## Work item:
From the material below, pull each line containing the string "remove".

## Extracted data:
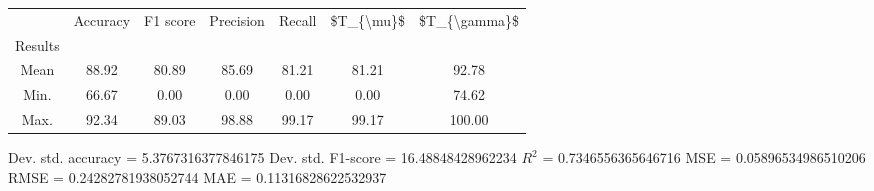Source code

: \begin{tabular}{|c|c|c|c|c|c|c|}
\toprule
{} &  Accuracy &  F1 score &  Precision &  Recall &  \$T\_\{\textbackslash mu\}\$ &  \$T\_\{\textbackslash gamma\}\$ \\
Results &           &           &            &         &            &               \\
\hline
Mean    &     88.92 &     80.89 &      85.69 &   81.21 &      81.21 &         92.78 \\
Min.    &     66.67 &      0.00 &       0.00 &    0.00 &       0.00 &         74.62 \\
Max.    &     92.34 &     89.03 &      98.88 &   99.17 &      99.17 &        100.00 \\
\bottomrule
\end{tabular}

 Dev. std. accuracy = 5.3767316377846175
 Dev. std. F1-score = 16.48848428962234
 $R^2$ = 0.7346556365646716
 MSE = 0.05896534986510206
 RMSE = 0.24282781938052744
 MAE = 0.11316828622532937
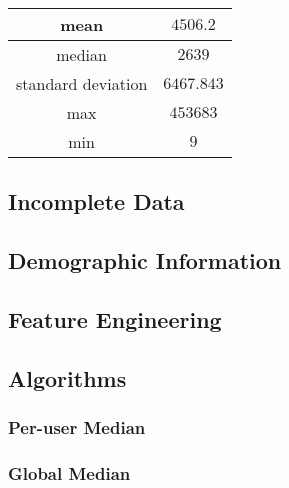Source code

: \documentclass[10pt]{article}
\begin{document}
\begin{center} 
\begin{tabular}{c c} 
\hline 
\hline
mean & $4506.2$ \\ \hline
median &  $2639$ \\ \hline 
standard deviation & $6467.843$ \\ \hline 
max & $453683$ \\ \hline 
min & $9$ \\ \hline 
\hline 
\end{tabular} 
\end{center}



\subsection{Incomplete Data} 

\subsection{Demographic Information} 

\subsection{Feature Engineering} 

\subsection{Algorithms} 

\subsubsection{Per-user Median} 

\subsubsection{Global Median}
\end{document}
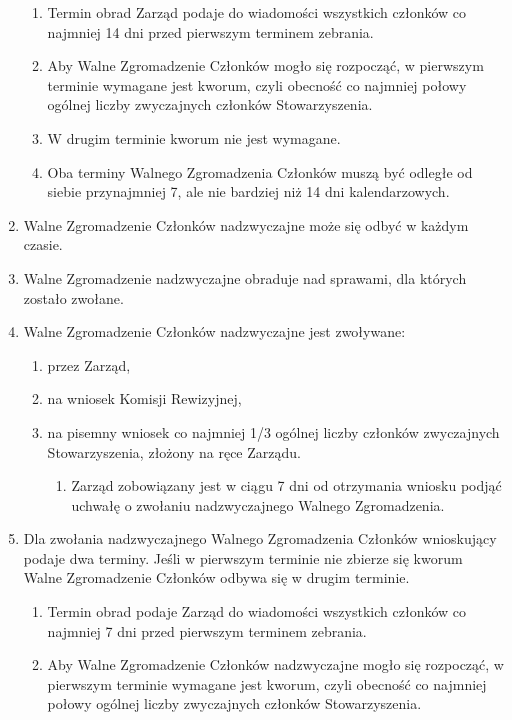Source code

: \documentclass{article}
\begin{document}
\begin{enumerate}
\begin{enumerate}
        \item Termin obrad Zarząd podaje do wiadomości wszystkich członków co najmniej 14 dni przed pierwszym terminem zebrania.
        \item Aby Walne Zgromadzenie Członków mogło się rozpocząć, w pierwszym terminie wymagane jest kworum, czyli obecność co najmniej połowy ogólnej liczby zwyczajnych członków Stowarzyszenia.
        \item W drugim terminie kworum nie jest wymagane.
        \item Oba terminy Walnego Zgromadzenia Członków muszą być odległe od siebie przynajmniej 7, ale nie bardziej niż 14 dni kalendarzowych.
      \end{enumerate}
    \item Walne Zgromadzenie Członków nadzwyczajne może się odbyć w każdym czasie.
    \item Walne Zgromadzenie nadzwyczajne obraduje nad sprawami, dla których zostało zwołane.
    \item Walne Zgromadzenie Członków nadzwyczajne jest zwoływane:
      \begin{enumerate}
        \item przez Zarząd,
        \item na wniosek Komisji Rewizyjnej,
        \item na pisemny wniosek co najmniej 1/3 ogólnej liczby członków zwyczajnych Stowarzyszenia, złożony na ręce Zarządu.
          \begin{enumerate}
            \item Zarząd zobowiązany jest w ciągu 7 dni od otrzymania wniosku podjąć uchwałę o zwołaniu nadzwyczajnego Walnego Zgromadzenia.
          \end{enumerate}
        \end{enumerate}
    \item Dla zwołania nadzwyczajnego Walnego Zgromadzenia Członków wnioskujący podaje dwa terminy. Jeśli w pierwszym terminie nie zbierze się kworum Walne Zgromadzenie Członków odbywa się w drugim terminie.
      \begin{enumerate}
        \item Termin obrad podaje Zarząd do wiadomości wszystkich członków co najmniej 7 dni przed pierwszym terminem zebrania.
        \item Aby Walne Zgromadzenie Członków nadzwyczajne mogło się rozpocząć, w pierwszym terminie wymagane jest kworum, czyli obecność co najmniej połowy ogólnej liczby zwyczajnych członków Stowarzyszenia.

\end{enumerate}
\end{enumerate}
\end{document}
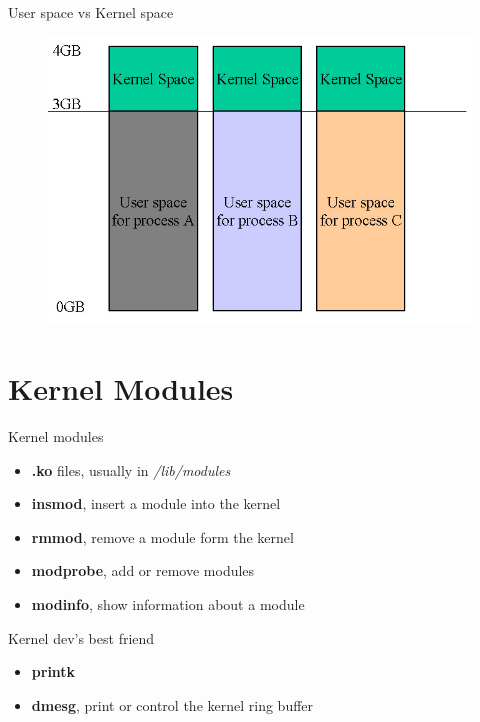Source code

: \documentclass{workshop}
\begin{document}
\begin{frame}{User space vs Kernel space}

\begin{figure}
  \includegraphics[scale=0.4]{img/user-kernel-space.jpg}
\end{figure}

\end{frame}


\section{Kernel Modules}


\begin{frame}{Kernel modules}

\begin{itemize}
	\item {\bf .ko} files, usually in \emph{/lib/modules}
	\item {\bf insmod}, insert a module into the kernel
	\item {\bf rmmod}, remove a module form the kernel
	\item {\bf modprobe}, add or remove modules
	\item {\bf modinfo}, show information about a module
\end{itemize}
\end{frame}

\begin{frame}{Kernel dev's best friend}

\begin{itemize}
	\item {\bf printk}
	\item {\bf dmesg}, print or control the kernel ring buffer
\end{itemize}
\end{frame}
\end{document}
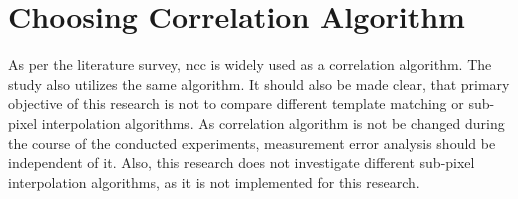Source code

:     \section{Choosing Correlation Algorithm}        
        As per the literature survey, \gls{ncc} is widely used as a correlation algorithm. The study also utilizes the same algorithm. It should also be made clear, that primary objective of this research is not to compare different template matching or sub-pixel interpolation algorithms. As correlation algorithm is not be changed during the course of the conducted experiments, measurement error analysis should be independent of it. Also, this research does not investigate different sub-pixel interpolation algorithms, as it is not implemented for this research.
    
    
     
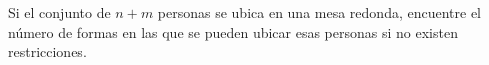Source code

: Si el conjunto de \(n+m\) personas se ubica en una mesa redonda, encuentre el número de formas en las que se pueden ubicar esas personas si no existen restricciones.
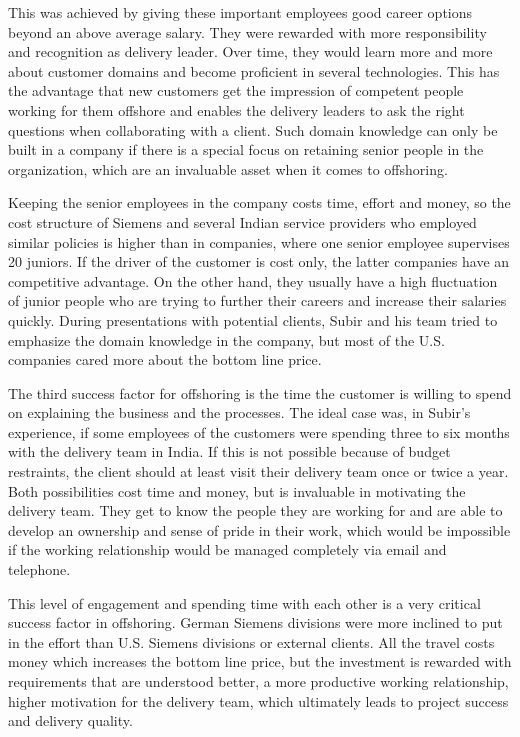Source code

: This was achieved by giving these important employees good career options beyond an above average salary. They were rewarded with more responsibility and recognition as delivery leader. Over time, they would learn more and more about customer domains and become proficient in several technologies. This has the advantage that new customers get the impression of competent people working for them offshore and enables the delivery leaders to ask the right questions when collaborating with a client. Such domain knowledge can only be built in a company if there is a special focus on retaining senior people in the organization, which are an invaluable asset when it comes to offshoring.

Keeping the senior employees in the company costs time, effort and money, so the cost structure of Siemens and several Indian service providers who employed similar policies is higher than in companies, where one senior employee supervises 20 juniors. If the driver of the customer is cost only, the latter companies have an competitive advantage. On the other hand, they usually have a high fluctuation of junior people who are trying to further their careers and increase their salaries quickly. During presentations with potential clients, Subir and his team tried to emphasize the domain knowledge in the company, but most of the U.S. companies cared more about the bottom line price.

The third success factor for offshoring is the time the customer is willing to spend on explaining the business and the processes. The ideal case was, in Subir's experience, if some employees of the customers were spending three to six months with the delivery team in India. If this is not possible because of budget restraints, the client should at least visit their delivery team once or twice a year. Both possibilities cost time and money, but is invaluable in motivating the delivery team. They get to know the people they are working for and are able to develop an ownership and sense of pride in their work, which would be impossible if the working relationship would be managed completely via email and telephone.

This level of engagement and spending time with each other is a very critical success factor in offshoring. German Siemens divisions were more inclined to put in the effort than U.S. Siemens divisions or external clients. All the travel costs money which increases the bottom line price, but the investment is rewarded with requirements that are understood better, a more productive working relationship, higher motivation for the delivery team, which ultimately leads to project success and delivery quality.

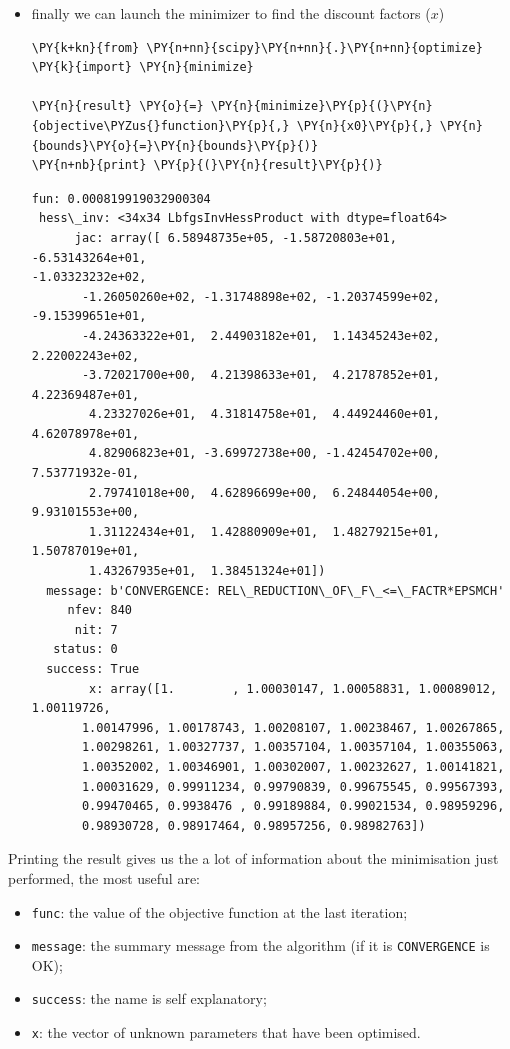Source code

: \begin{itemize}
\item
  finally we can launch the minimizer to find the discount factors
  (\(x\))

    \begin{tcolorbox}[breakable, size=fbox, boxrule=1pt, pad at break*=1mm,colback=cellbackground, colframe=cellborder]
\begin{Verbatim}[commandchars=\\\{\}]
\PY{k+kn}{from} \PY{n+nn}{scipy}\PY{n+nn}{.}\PY{n+nn}{optimize} \PY{k}{import} \PY{n}{minimize}

\PY{n}{result} \PY{o}{=} \PY{n}{minimize}\PY{p}{(}\PY{n}{objective\PYZus{}function}\PY{p}{,} \PY{n}{x0}\PY{p}{,} \PY{n}{bounds}\PY{o}{=}\PY{n}{bounds}\PY{p}{)}
\PY{n+nb}{print} \PY{p}{(}\PY{n}{result}\PY{p}{)}
\end{Verbatim}
\end{tcolorbox}

    \begin{Verbatim}[commandchars=\\\{\}]
      fun: 0.000819919032900304
 hess\_inv: <34x34 LbfgsInvHessProduct with dtype=float64>
      jac: array([ 6.58948735e+05, -1.58720803e+01, -6.53143264e+01,
-1.03323232e+02,
       -1.26050260e+02, -1.31748898e+02, -1.20374599e+02, -9.15399651e+01,
       -4.24363322e+01,  2.44903182e+01,  1.14345243e+02,  2.22002243e+02,
       -3.72021700e+00,  4.21398633e+01,  4.21787852e+01,  4.22369487e+01,
        4.23327026e+01,  4.31814758e+01,  4.44924460e+01,  4.62078978e+01,
        4.82906823e+01, -3.69972738e+00, -1.42454702e+00,  7.53771932e-01,
        2.79741018e+00,  4.62896699e+00,  6.24844054e+00,  9.93101553e+00,
        1.31122434e+01,  1.42880909e+01,  1.48279215e+01,  1.50787019e+01,
        1.43267935e+01,  1.38451324e+01])
  message: b'CONVERGENCE: REL\_REDUCTION\_OF\_F\_<=\_FACTR*EPSMCH'
     nfev: 840
      nit: 7
   status: 0
  success: True
        x: array([1.        , 1.00030147, 1.00058831, 1.00089012, 1.00119726,
       1.00147996, 1.00178743, 1.00208107, 1.00238467, 1.00267865,
       1.00298261, 1.00327737, 1.00357104, 1.00357104, 1.00355063,
       1.00352002, 1.00346901, 1.00302007, 1.00232627, 1.00141821,
       1.00031629, 0.99911234, 0.99790839, 0.99675545, 0.99567393,
       0.99470465, 0.9938476 , 0.99189884, 0.99021534, 0.98959296,
       0.98930728, 0.98917464, 0.98957256, 0.98982763])
    \end{Verbatim}
\end{itemize}

Printing the result gives us the a lot of information about the minimisation just performed, the most useful are:
\begin{itemize}
\item \texttt{func}: the value of the objective function at the last iteration;
\item \texttt{message}: the summary message from the algorithm (if it is \texttt{CONVERGENCE} is OK);
\item \texttt{success}: the name is self explanatory;
\item \texttt{x}: the vector of unknown parameters that have been optimised.
\end{itemize}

## Response:
	\item {\bf rmmod}, remove a module form the kernel
	\item {\bf modprobe}, add or remove modules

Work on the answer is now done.